> [INSTRUCTIONS TO FOLLOW] Only one stretch of the data below is wanted: the lines from the one with "use the service" through the one with "otherwise use the", repeated exactly.

> [SUPPLIED MATERIAL]
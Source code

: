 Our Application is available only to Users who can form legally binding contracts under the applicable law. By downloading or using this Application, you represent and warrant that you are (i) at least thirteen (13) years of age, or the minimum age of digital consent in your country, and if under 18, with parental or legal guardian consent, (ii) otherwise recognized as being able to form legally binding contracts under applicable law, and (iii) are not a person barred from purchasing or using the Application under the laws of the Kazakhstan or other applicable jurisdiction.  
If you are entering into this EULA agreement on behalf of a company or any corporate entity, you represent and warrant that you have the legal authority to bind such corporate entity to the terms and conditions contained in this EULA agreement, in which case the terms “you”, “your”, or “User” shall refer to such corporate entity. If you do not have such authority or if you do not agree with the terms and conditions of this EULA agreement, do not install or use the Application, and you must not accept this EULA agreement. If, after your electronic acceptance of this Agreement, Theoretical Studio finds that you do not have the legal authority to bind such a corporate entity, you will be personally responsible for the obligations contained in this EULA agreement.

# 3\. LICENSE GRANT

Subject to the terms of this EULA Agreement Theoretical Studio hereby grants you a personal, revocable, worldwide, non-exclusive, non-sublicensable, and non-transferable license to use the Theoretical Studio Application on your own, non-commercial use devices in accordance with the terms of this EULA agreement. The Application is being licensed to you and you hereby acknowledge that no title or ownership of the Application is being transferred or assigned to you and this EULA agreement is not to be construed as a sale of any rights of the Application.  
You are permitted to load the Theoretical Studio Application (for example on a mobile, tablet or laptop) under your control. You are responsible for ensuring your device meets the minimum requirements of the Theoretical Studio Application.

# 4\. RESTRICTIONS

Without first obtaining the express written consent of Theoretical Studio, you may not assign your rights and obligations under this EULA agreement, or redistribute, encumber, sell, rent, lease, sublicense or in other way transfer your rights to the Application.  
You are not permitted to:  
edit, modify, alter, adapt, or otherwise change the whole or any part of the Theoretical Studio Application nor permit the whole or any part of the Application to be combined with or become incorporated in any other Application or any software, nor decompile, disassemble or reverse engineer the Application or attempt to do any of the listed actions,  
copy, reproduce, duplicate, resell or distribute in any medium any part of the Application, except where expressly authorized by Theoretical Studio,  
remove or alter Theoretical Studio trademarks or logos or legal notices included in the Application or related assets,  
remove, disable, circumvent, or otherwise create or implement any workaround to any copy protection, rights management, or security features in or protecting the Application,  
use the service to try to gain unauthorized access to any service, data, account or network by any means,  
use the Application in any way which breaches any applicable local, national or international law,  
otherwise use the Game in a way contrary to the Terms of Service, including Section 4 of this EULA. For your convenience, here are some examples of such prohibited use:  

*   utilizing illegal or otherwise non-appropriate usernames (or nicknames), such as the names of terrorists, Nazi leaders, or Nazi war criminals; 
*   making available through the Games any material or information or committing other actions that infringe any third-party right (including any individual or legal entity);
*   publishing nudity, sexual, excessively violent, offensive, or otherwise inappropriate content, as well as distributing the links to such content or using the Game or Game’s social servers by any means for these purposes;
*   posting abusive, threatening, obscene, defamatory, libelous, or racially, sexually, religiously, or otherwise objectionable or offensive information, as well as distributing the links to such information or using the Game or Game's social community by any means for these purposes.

> [TASK ANSWER]
use the service to try to gain unauthorized access to any service, data, account or network by any means,  
use the Application in any way which breaches any applicable local, national or international law,  
otherwise use the Game in a way contrary to the Terms of Service, including Section 4 of this EULA. For your convenience, here are some examples of such prohibited use:  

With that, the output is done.